Task to complete →
Find the line in the entries below that contains "Furthermore, Harness manages". Repeat it exactly, and every line after it through the line that contains "The AWS Cloud Provider is".

Data for review →
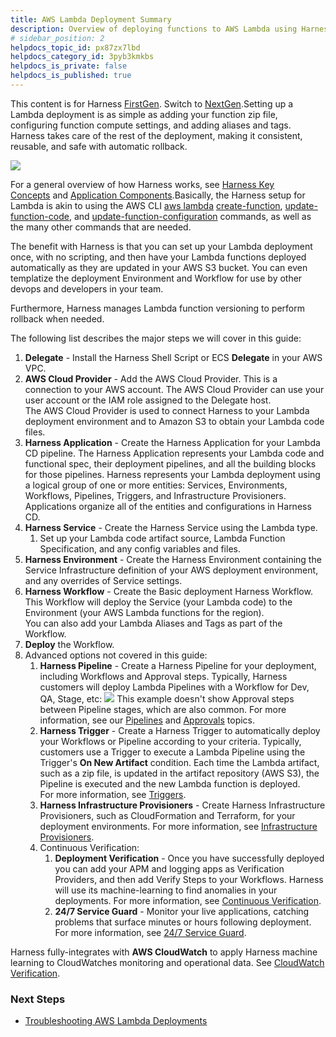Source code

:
 ```yaml
---
title: AWS Lambda Deployment Summary
description: Overview of deploying functions to AWS Lambda using Harness.
# sidebar_position: 2
helpdocs_topic_id: px87zx7lbd
helpdocs_category_id: 3pyb3kmkbs
helpdocs_is_private: false
helpdocs_is_published: true
---
```


This content is for Harness [FirstGen](../../../../getting-started/harness-first-gen-vs-harness-next-gen.md). Switch to [NextGen](../../../../continuous-delivery/deploy-srv-diff-platforms/serverless-framework/serverless-lambda-cd-quickstart.md).Setting up a Lambda deployment is as simple as adding your function zip file, configuring function compute settings, and adding aliases and tags. Harness takes care of the rest of the deployment, making it consistent, reusable, and safe with automatic rollback.

![](./static/aws-lambda-overview-14.png)

For a general overview of how Harness works, see [Harness Key Concepts](../../../starthere-firstgen/harness-key-concepts.md) and [Application Components](../../model-cd-pipeline/applications/application-configuration.md).Basically, the Harness setup for Lambda is akin to using the AWS CLI [aws lambda](https://docs.aws.amazon.com/cli/latest/reference/lambda/index.html#cli-aws-lambda) [create-function](https://docs.aws.amazon.com/cli/latest/reference/lambda/create-function.html), [update-function-code](https://docs.aws.amazon.com/cli/latest/reference/lambda/update-function-code.html), and [update-function-configuration](https://docs.aws.amazon.com/cli/latest/reference/lambda/update-function-configuration.html) commands, as well as the many other commands that are needed.

The benefit with Harness is that you can set up your Lambda deployment once, with no scripting, and then have your Lambda functions deployed automatically as they are updated in your AWS S3 bucket. You can even templatize the deployment Environment and Workflow for use by other devops and developers in your team.

Furthermore, Harness manages Lambda function versioning to perform rollback when needed.

The following list describes the major steps we will cover in this guide:

1. **Delegate** - Install the Harness Shell Script or ECS **Delegate** in your AWS VPC.
2. **AWS Cloud Provider** - Add the AWS Cloud Provider. This is a connection to your AWS account. The AWS Cloud Provider can use your user account or the IAM role assigned to the Delegate host.  
The AWS Cloud Provider is used to connect Harness to your Lambda deployment environment and to Amazon S3 to obtain your Lambda code files.
3. **Harness Application** - Create the Harness Application for your Lambda CD pipeline. The Harness Application represents your Lambda code and functional spec, their deployment pipelines, and all the building blocks for those pipelines. Harness represents your Lambda deployment using a logical group of one or more entities: Services, Environments, Workflows, Pipelines, Triggers, and Infrastructure Provisioners. Applications organize all of the entities and configurations in Harness CD.
4. **Harness Service** - Create the Harness Service using the Lambda type.
	1. Set up your Lambda code artifact source, Lambda Function Specification, and any config variables and files.
5. **Harness Environment** - Create the Harness Environment containing the Service Infrastructure definition of your AWS deployment environment, and any overrides of Service settings.
6. **Harness Workflow** - Create the Basic deployment Harness Workflow. This Workflow will deploy the Service (your Lambda code) to the Environment (your AWS Lambda functions for the region).  
You can also add your Lambda Aliases and Tags as part of the Workflow.
7. **Deploy** the Workflow.
8. Advanced options not covered in this guide:
	1. **Harness Pipeline** - Create a Harness Pipeline for your deployment, including Workflows and Approval steps. Typically, Harness customers will deploy Lambda Pipelines with a Workflow for Dev, QA, Stage, etc:
	   ![](./static/aws-lambda-overview-15.png)
	   This example doesn't show Approval steps between Pipeline stages, which are also common. For more information, see our [Pipelines](../../model-cd-pipeline/pipelines/pipeline-configuration.md) and [Approvals](../../model-cd-pipeline/approvals/approvals.md) topics.
	2. **Harness Trigger** - Create a Harness Trigger to automatically deploy your Workflows or Pipeline according to your criteria. Typically, customers use a Trigger to execute a Lambda Pipeline using the Trigger's **On New Artifact** condition. Each time the Lambda artifact, such as a zip file, is updated in the artifact repository (AWS S3), the Pipeline is executed and the new Lambda function is deployed.  
	For more information, see [Triggers](../../model-cd-pipeline/triggers/add-a-trigger-2.md).
	3. **Harness Infrastructure Provisioners** - Create Harness Infrastructure Provisioners, such as CloudFormation and Terraform, for your deployment environments. For more information, see [Infrastructure Provisioners](../../model-cd-pipeline/infrastructure-provisioner/add-an-infra-provisioner.md).
	4. Continuous Verification:
		1. **Deployment Verification** - Once you have successfully deployed you can add your APM and logging apps as Verification Providers, and then add Verify Steps to your Workflows. Harness will use its machine-learning to find anomalies in your deployments. For more information, see [Continuous Verification](../../continuous-verification/continuous-verification-overview/concepts-cv/what-is-cv.md).
		2. **24/7 Service Guard** - Monitor your live applications, catching problems that surface minutes or hours following deployment. For more information, see [24/7 Service Guard](../../continuous-verification/continuous-verification-overview/concepts-cv/24-7-service-guard-overview.md).

Harness fully-integrates with **AWS CloudWatch** to apply Harness machine learning to CloudWatches monitoring and operational data. See [CloudWatch Verification](../../continuous-verification/continuous-verification-overview/concepts-cv/cloud-watch-verification-overview.md).

### Next Steps

* [Troubleshooting AWS Lambda Deployments](../../../firstgen-troubleshooting/troubleshooting-harness.md#aws-lambda)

Answer for the task →
Furthermore, Harness manages Lambda function versioning to perform rollback when needed.

The following list describes the major steps we will cover in this guide:

1. **Delegate** - Install the Harness Shell Script or ECS **Delegate** in your AWS VPC.
2. **AWS Cloud Provider** - Add the AWS Cloud Provider. This is a connection to your AWS account. The AWS Cloud Provider can use your user account or the IAM role assigned to the Delegate host.  
The AWS Cloud Provider is used to connect Harness to your Lambda deployment environment and to Amazon S3 to obtain your Lambda code files.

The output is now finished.